Native of W. Szechwan, China, thence ranging south and west as far as N.E. India; discovered on Mt Omei by E. Faber about 1887; introduced by Wilson in 1908. This is a handsome climber as regards both flowers and fruit, the former hanging downwards and in the bud state resembling ripe cherries. It is quite hardy and is now well established in cultivation; it can be trained on a wall or up a stout stake or pole. The fruit, which seems first to have been fully developed at Aldenham, Herts, in 1925, is ripe in September. The species was given an Award of Merit by the Royal Horticultural Society on September 22, 1925. Blooms in April and May.
S. rubriflora may also be in cultivation from seeds collected by Kingdon Ward in 1928 in the Mishni Hills, Assam.
S. grandiflora (Wall.) Hook. f. Kadsura grandiflora Wall. – S. rubriflora is perhaps no more than a geographical variant of this species, described in 1824, which ranges from the central Himalaya into China. Chiefly it differs from R. rubriflora in its white or sometimes light pink flowers.
S. incarnata Stapf S. grandiflora sens. Rehd. & Wils., not Hook. f.; S. grandiflora var. cathayensis Schneid., in part – Very near to S. grandiflora but recognised as a distinct species by A. C. Smith in his monograph. It differs in its always flesh-pink flowers (commonly white in S. grandiflora) on shorter pedicels and the male flowers with fewer stamens. From R. rubriflora it is obviously distinct in the colour of its flowers. Introduced by Wilson from W. Hupeh, China, first for Messrs Veitch, later, in 1967, for the Arnold Arboretum (W. 318, as S. grandiflora).

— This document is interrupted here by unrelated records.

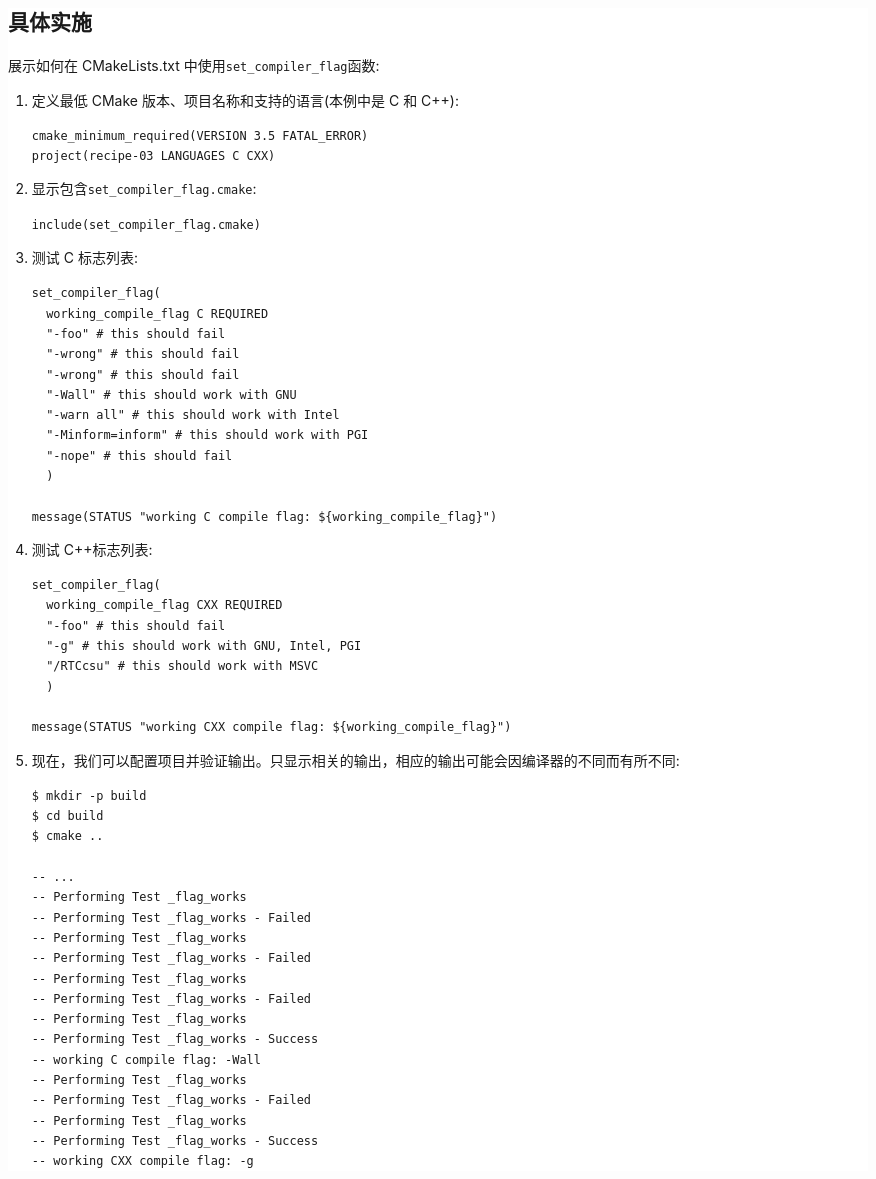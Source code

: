 ## 具体实施

展示如何在 CMakeLists.txt 中使用`set_compiler_flag`函数:

1. 定义最低 CMake 版本、项目名称和支持的语言(本例中是 C 和 C++):

   ```
   cmake_minimum_required(VERSION 3.5 FATAL_ERROR)
   project(recipe-03 LANGUAGES C CXX)
   ```

2. 显示包含`set_compiler_flag.cmake`:

   ```
   include(set_compiler_flag.cmake)
   ```

3. 测试 C 标志列表:

   ```
   set_compiler_flag(
     working_compile_flag C REQUIRED
     "-foo" # this should fail
     "-wrong" # this should fail
     "-wrong" # this should fail
     "-Wall" # this should work with GNU
     "-warn all" # this should work with Intel
     "-Minform=inform" # this should work with PGI
     "-nope" # this should fail
     )

   message(STATUS "working C compile flag: ${working_compile_flag}")
   ```

4. 测试 C++标志列表:

   ```
   set_compiler_flag(
     working_compile_flag CXX REQUIRED
     "-foo" # this should fail
     "-g" # this should work with GNU, Intel, PGI
     "/RTCcsu" # this should work with MSVC
     )

   message(STATUS "working CXX compile flag: ${working_compile_flag}")
   ```

5. 现在，我们可以配置项目并验证输出。只显示相关的输出，相应的输出可能会因编译器的不同而有所不同:

   ```
   $ mkdir -p build
   $ cd build
   $ cmake ..

   -- ...
   -- Performing Test _flag_works
   -- Performing Test _flag_works - Failed
   -- Performing Test _flag_works
   -- Performing Test _flag_works - Failed
   -- Performing Test _flag_works
   -- Performing Test _flag_works - Failed
   -- Performing Test _flag_works
   -- Performing Test _flag_works - Success
   -- working C compile flag: -Wall
   -- Performing Test _flag_works
   -- Performing Test _flag_works - Failed
   -- Performing Test _flag_works
   -- Performing Test _flag_works - Success
   -- working CXX compile flag: -g
   ```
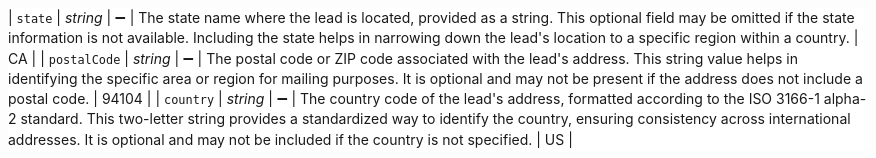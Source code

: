 | `state`                                                                                                                                                                                                                                                                                                                                                | *string*                                                                                                                                                                                                                                                                                                                                               | :heavy_minus_sign:                                                                                                                                                                                                                                                                                                                                     | The state name where the lead is located, provided as a string. This optional field may be omitted if the state information is not available. Including the state helps in narrowing down the lead's location to a specific region within a country.                                                                                                   | CA                                                                                                                                                                                                                                                                                                                                                     |
| `postalCode`                                                                                                                                                                                                                                                                                                                                           | *string*                                                                                                                                                                                                                                                                                                                                               | :heavy_minus_sign:                                                                                                                                                                                                                                                                                                                                     | The postal code or ZIP code associated with the lead's address. This string value helps in identifying the specific area or region for mailing purposes. It is optional and may not be present if the address does not include a postal code.                                                                                                          | 94104                                                                                                                                                                                                                                                                                                                                                  |
| `country`                                                                                                                                                                                                                                                                                                                                              | *string*                                                                                                                                                                                                                                                                                                                                               | :heavy_minus_sign:                                                                                                                                                                                                                                                                                                                                     | The country code of the lead's address, formatted according to the ISO 3166-1 alpha-2 standard. This two-letter string provides a standardized way to identify the country, ensuring consistency across international addresses. It is optional and may not be included if the country is not specified.                                               | US                                                                                                                                                                                                                                                                                                                                                     |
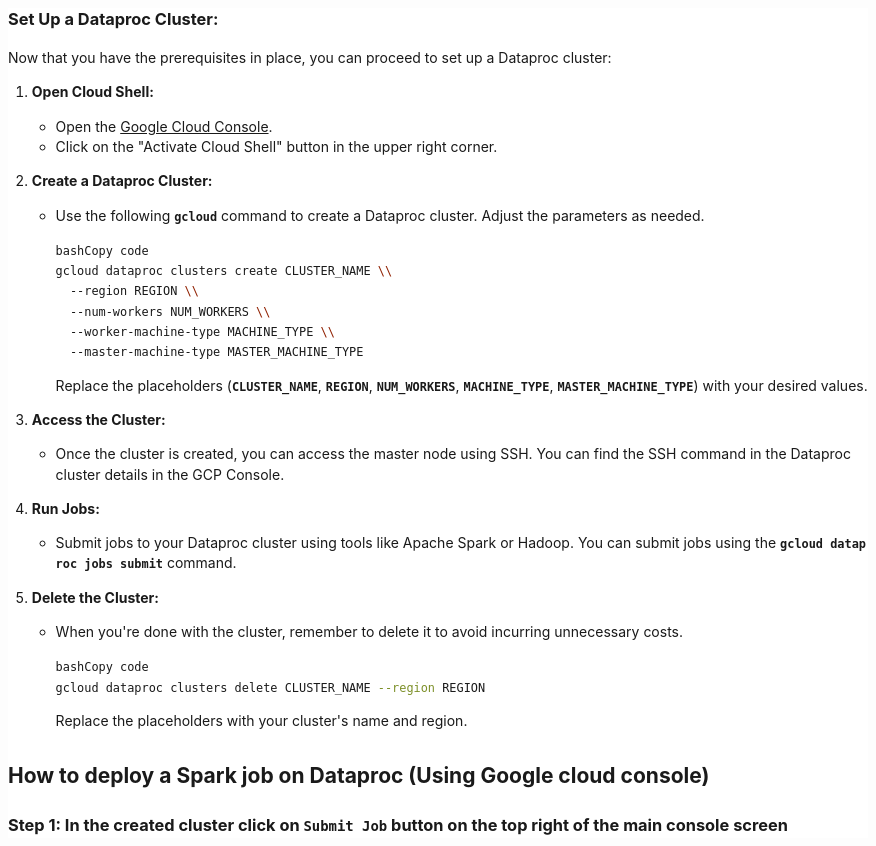 ### **Set Up a Dataproc Cluster:**
Now that you have the prerequisites in place, you can proceed to set up a Dataproc cluster:

1. **Open Cloud Shell:**
    
    - Open the [Google Cloud Console](https://console.cloud.google.com/).
    - Click on the "Activate Cloud Shell" button in the upper right corner.
2. **Create a Dataproc Cluster:**
    
    - Use the following **`gcloud`** command to create a Dataproc cluster. Adjust the parameters as needed.
        
        ```bash
        bashCopy code
        gcloud dataproc clusters create CLUSTER_NAME \\
          --region REGION \\
          --num-workers NUM_WORKERS \\
          --worker-machine-type MACHINE_TYPE \\
          --master-machine-type MASTER_MACHINE_TYPE
        ```
        
        Replace the placeholders (**`CLUSTER_NAME`**, **`REGION`**, **`NUM_WORKERS`**, **`MACHINE_TYPE`**, **`MASTER_MACHINE_TYPE`**) with your desired values.
        
3. **Access the Cluster:**
    
    - Once the cluster is created, you can access the master node using SSH. You can find the SSH command in the Dataproc cluster details in the GCP Console.
4. **Run Jobs:**
    
    - Submit jobs to your Dataproc cluster using tools like Apache Spark or Hadoop. You can submit jobs using the **`gcloud dataproc jobs submit`** command.
5. **Delete the Cluster:**
    
    - When you're done with the cluster, remember to delete it to avoid incurring unnecessary costs.
        
        ```bash
        bashCopy code
        gcloud dataproc clusters delete CLUSTER_NAME --region REGION
        ```
        
        Replace the placeholders with your cluster's name and region.
        

## How to deploy a Spark job on Dataproc (Using Google cloud console)
### Step 1: In the created cluster click on `Submit Job` button on the top right of the main console screen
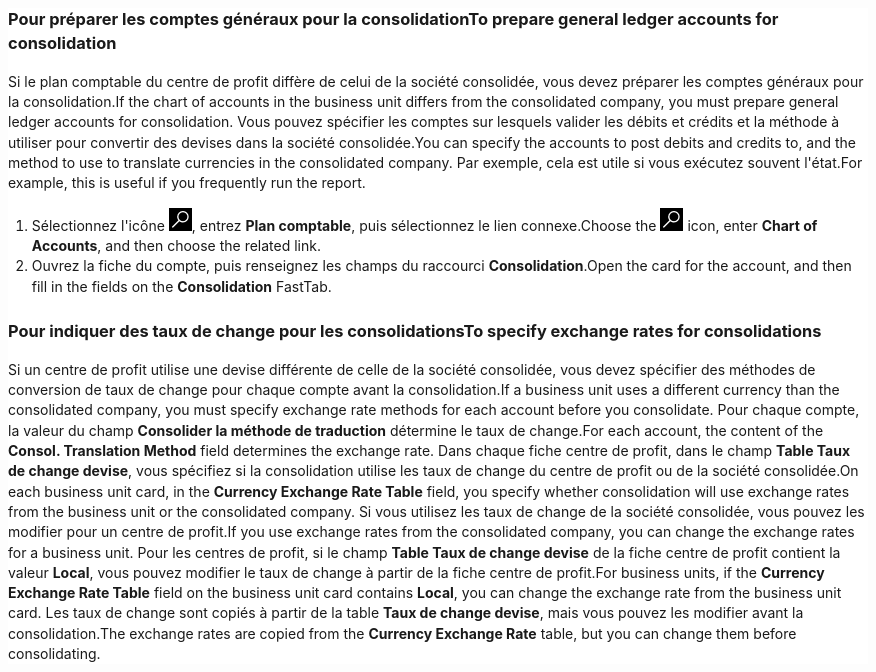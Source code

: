 ### <a name="to-prepare-general-ledger-accounts-for-consolidation"></a><span data-ttu-id="2a904-139">Pour préparer les comptes généraux pour la consolidation</span><span class="sxs-lookup"><span data-stu-id="2a904-139">To prepare general ledger accounts for consolidation</span></span> 
<span data-ttu-id="2a904-140">Si le plan comptable du centre de profit diffère de celui de la société consolidée, vous devez préparer les comptes généraux pour la consolidation.</span><span class="sxs-lookup"><span data-stu-id="2a904-140">If the chart of accounts in the business unit differs from the consolidated company, you must prepare general ledger accounts for consolidation.</span></span> <span data-ttu-id="2a904-141">Vous pouvez spécifier les comptes sur lesquels valider les débits et crédits et la méthode à utiliser pour convertir des devises dans la société consolidée.</span><span class="sxs-lookup"><span data-stu-id="2a904-141">You can specify the accounts to post debits and credits to, and the method to use to translate currencies in the consolidated company.</span></span> <span data-ttu-id="2a904-142">Par exemple, cela est utile si vous exécutez souvent l'état.</span><span class="sxs-lookup"><span data-stu-id="2a904-142">For example, this is useful if you frequently run the report.</span></span>

1. <span data-ttu-id="2a904-143">Sélectionnez l'icône ![Page ou état pour la recherche](media/ui-search/search_small.png "Page ou état pour la recherche"), entrez **Plan comptable**, puis sélectionnez le lien connexe.</span><span class="sxs-lookup"><span data-stu-id="2a904-143">Choose the ![Search for Page or Report](media/ui-search/search_small.png "Search for Page or Report icon") icon, enter **Chart of Accounts**, and then choose the related link.</span></span>  
2. <span data-ttu-id="2a904-144">Ouvrez la fiche du compte, puis renseignez les champs du raccourci **Consolidation**.</span><span class="sxs-lookup"><span data-stu-id="2a904-144">Open the card for the account, and then fill in the fields on the **Consolidation** FastTab.</span></span>

### <a name="to-specify-exchange-rates-for-consolidations"></a><span data-ttu-id="2a904-145">Pour indiquer des taux de change pour les consolidations</span><span class="sxs-lookup"><span data-stu-id="2a904-145">To specify exchange rates for consolidations</span></span>
<span data-ttu-id="2a904-146">Si un centre de profit utilise une devise différente de celle de la société consolidée, vous devez spécifier des méthodes de conversion de taux de change pour chaque compte avant la consolidation.</span><span class="sxs-lookup"><span data-stu-id="2a904-146">If a business unit uses a different currency than the consolidated company, you must specify exchange rate methods for each account before you consolidate.</span></span> <span data-ttu-id="2a904-147">Pour chaque compte, la valeur du champ **Consolider la méthode de traduction** détermine le taux de change.</span><span class="sxs-lookup"><span data-stu-id="2a904-147">For each account, the content of the **Consol. Translation Method** field determines the exchange rate.</span></span> <span data-ttu-id="2a904-148">Dans chaque fiche centre de profit, dans le champ **Table Taux de change devise**, vous spécifiez si la consolidation utilise les taux de change du centre de profit ou de la société consolidée.</span><span class="sxs-lookup"><span data-stu-id="2a904-148">On each business unit card, in the **Currency Exchange Rate Table** field, you specify whether consolidation will use exchange rates from the business unit or the consolidated company.</span></span> <span data-ttu-id="2a904-149">Si vous utilisez les taux de change de la société consolidée, vous pouvez les modifier pour un centre de profit.</span><span class="sxs-lookup"><span data-stu-id="2a904-149">If you use exchange rates from the consolidated company, you can change the exchange rates for a business unit.</span></span> <span data-ttu-id="2a904-150">Pour les centres de profit, si le champ **Table Taux de change devise** de la fiche centre de profit contient la valeur **Local**, vous pouvez modifier le taux de change à partir de la fiche centre de profit.</span><span class="sxs-lookup"><span data-stu-id="2a904-150">For business units, if the **Currency Exchange Rate Table** field on the business unit card contains **Local**, you can change the exchange rate from the business unit card.</span></span> <span data-ttu-id="2a904-151">Les taux de change sont copiés à partir de la table **Taux de change devise**, mais vous pouvez les modifier avant la consolidation.</span><span class="sxs-lookup"><span data-stu-id="2a904-151">The exchange rates are copied from the **Currency Exchange Rate** table, but you can change them before consolidating.</span></span>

S. sphaerandra Stapf S. grandiflora var. cathayensis Schneid., for the greater part – From R. rubriflora and other species mentioned above this differs in the narrower and shorter leaves, which are lanceolate, oblanceolate or narrow-oblong, and in the almost sessile anthers borne on a swollen receptacle. The flowers vary in colour, but are usually in some shade of red or magenta. Described in 1922 from specimens collected by Forrest in the Lichiang range of N.W. Yunnan, and by Schneider and Handel-Mazzetti in S.W. Szechwan. The S. grandiflora var. cathayensis of Schneider is mainly this species but partly S. incarnata.